**Directions**
Print the records below from the first line through the line containing "If your hierarchy", both included, word for word.

- Opening Delimiter -

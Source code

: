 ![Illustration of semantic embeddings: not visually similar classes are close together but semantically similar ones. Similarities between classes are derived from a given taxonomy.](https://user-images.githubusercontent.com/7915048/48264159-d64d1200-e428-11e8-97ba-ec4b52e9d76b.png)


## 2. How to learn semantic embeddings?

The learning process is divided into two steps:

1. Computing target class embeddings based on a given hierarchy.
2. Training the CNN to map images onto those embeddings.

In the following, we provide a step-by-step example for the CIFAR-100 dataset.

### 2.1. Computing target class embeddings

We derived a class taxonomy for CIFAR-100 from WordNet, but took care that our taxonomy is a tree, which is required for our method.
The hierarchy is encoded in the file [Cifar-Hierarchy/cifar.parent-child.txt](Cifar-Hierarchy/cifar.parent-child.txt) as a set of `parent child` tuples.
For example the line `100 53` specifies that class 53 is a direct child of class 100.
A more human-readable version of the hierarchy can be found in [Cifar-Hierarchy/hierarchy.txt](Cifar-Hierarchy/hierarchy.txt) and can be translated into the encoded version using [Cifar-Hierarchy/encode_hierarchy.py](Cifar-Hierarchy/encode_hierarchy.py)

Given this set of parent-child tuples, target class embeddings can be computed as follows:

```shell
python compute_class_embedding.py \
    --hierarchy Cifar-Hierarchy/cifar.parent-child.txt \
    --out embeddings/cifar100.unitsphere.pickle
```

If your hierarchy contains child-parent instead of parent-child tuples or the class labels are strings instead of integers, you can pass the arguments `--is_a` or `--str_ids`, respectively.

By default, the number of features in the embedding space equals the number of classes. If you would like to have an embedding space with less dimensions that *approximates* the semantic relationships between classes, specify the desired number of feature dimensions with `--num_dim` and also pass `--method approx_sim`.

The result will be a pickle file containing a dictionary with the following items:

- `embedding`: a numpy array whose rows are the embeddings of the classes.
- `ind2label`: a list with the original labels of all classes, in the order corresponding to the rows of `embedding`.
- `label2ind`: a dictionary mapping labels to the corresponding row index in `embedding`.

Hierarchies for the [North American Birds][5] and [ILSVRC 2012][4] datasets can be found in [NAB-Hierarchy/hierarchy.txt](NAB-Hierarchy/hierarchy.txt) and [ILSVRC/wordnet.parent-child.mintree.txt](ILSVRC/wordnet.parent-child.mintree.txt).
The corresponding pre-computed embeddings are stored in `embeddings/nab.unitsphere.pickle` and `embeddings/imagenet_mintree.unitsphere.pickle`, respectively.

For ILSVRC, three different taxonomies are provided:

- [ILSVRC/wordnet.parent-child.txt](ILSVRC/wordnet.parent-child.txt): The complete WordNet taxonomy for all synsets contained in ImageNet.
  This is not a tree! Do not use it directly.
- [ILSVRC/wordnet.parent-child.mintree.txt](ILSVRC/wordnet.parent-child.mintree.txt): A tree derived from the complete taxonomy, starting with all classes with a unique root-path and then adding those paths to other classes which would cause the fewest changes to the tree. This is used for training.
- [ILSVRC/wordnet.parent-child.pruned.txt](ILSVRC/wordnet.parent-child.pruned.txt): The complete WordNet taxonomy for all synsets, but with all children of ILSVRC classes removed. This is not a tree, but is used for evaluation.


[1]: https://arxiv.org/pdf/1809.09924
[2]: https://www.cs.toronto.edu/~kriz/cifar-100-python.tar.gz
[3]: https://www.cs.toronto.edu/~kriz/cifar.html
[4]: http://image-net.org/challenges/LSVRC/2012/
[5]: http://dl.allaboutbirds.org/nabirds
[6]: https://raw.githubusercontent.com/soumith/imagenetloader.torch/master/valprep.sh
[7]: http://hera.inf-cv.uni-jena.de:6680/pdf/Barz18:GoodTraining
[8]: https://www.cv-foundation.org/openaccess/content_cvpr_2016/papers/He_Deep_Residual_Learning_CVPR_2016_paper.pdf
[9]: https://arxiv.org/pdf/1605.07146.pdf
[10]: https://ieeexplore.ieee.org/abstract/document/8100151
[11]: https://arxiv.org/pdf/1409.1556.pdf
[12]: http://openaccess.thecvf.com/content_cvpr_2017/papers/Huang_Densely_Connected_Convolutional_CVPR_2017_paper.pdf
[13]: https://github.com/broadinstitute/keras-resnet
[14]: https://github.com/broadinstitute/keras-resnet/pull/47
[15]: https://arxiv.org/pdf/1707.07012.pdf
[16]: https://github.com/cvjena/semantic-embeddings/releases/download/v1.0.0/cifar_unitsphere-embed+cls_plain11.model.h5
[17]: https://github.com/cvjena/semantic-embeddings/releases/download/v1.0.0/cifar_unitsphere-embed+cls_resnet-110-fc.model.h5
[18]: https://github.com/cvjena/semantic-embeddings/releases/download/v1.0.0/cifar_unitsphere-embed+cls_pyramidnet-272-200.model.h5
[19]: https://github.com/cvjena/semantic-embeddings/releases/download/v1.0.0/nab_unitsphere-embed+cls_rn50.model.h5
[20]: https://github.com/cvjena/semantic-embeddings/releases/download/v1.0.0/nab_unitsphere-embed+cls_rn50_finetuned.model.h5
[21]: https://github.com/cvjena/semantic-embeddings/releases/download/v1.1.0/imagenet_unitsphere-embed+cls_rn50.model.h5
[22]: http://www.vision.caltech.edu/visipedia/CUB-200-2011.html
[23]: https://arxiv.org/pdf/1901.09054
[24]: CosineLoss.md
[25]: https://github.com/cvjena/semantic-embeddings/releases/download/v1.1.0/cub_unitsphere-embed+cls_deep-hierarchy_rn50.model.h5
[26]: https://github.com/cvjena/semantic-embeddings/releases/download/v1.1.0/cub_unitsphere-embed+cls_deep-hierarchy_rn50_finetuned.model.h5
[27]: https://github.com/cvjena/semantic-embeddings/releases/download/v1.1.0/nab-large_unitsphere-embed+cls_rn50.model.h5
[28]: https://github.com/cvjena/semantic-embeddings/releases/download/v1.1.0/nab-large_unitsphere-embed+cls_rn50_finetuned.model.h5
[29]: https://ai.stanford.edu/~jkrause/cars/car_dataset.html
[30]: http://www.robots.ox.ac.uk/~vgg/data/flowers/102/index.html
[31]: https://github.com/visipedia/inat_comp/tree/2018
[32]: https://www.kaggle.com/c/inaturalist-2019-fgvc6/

- Closing Delimiter -

**Solution for this problem**
Source code

: ![Illustration of semantic embeddings: not visually similar classes are close together but semantically similar ones. Similarities between classes are derived from a given taxonomy.](https://user-images.githubusercontent.com/7915048/48264159-d64d1200-e428-11e8-97ba-ec4b52e9d76b.png)


## 2. How to learn semantic embeddings?

The learning process is divided into two steps:

1. Computing target class embeddings based on a given hierarchy.
2. Training the CNN to map images onto those embeddings.

In the following, we provide a step-by-step example for the CIFAR-100 dataset.

### 2.1. Computing target class embeddings

We derived a class taxonomy for CIFAR-100 from WordNet, but took care that our taxonomy is a tree, which is required for our method.
The hierarchy is encoded in the file [Cifar-Hierarchy/cifar.parent-child.txt](Cifar-Hierarchy/cifar.parent-child.txt) as a set of `parent child` tuples.
For example the line `100 53` specifies that class 53 is a direct child of class 100.
A more human-readable version of the hierarchy can be found in [Cifar-Hierarchy/hierarchy.txt](Cifar-Hierarchy/hierarchy.txt) and can be translated into the encoded version using [Cifar-Hierarchy/encode_hierarchy.py](Cifar-Hierarchy/encode_hierarchy.py)

Given this set of parent-child tuples, target class embeddings can be computed as follows:

```shell
python compute_class_embedding.py \
    --hierarchy Cifar-Hierarchy/cifar.parent-child.txt \
    --out embeddings/cifar100.unitsphere.pickle
```

If your hierarchy contains child-parent instead of parent-child tuples or the class labels are strings instead of integers, you can pass the arguments `--is_a` or `--str_ids`, respectively.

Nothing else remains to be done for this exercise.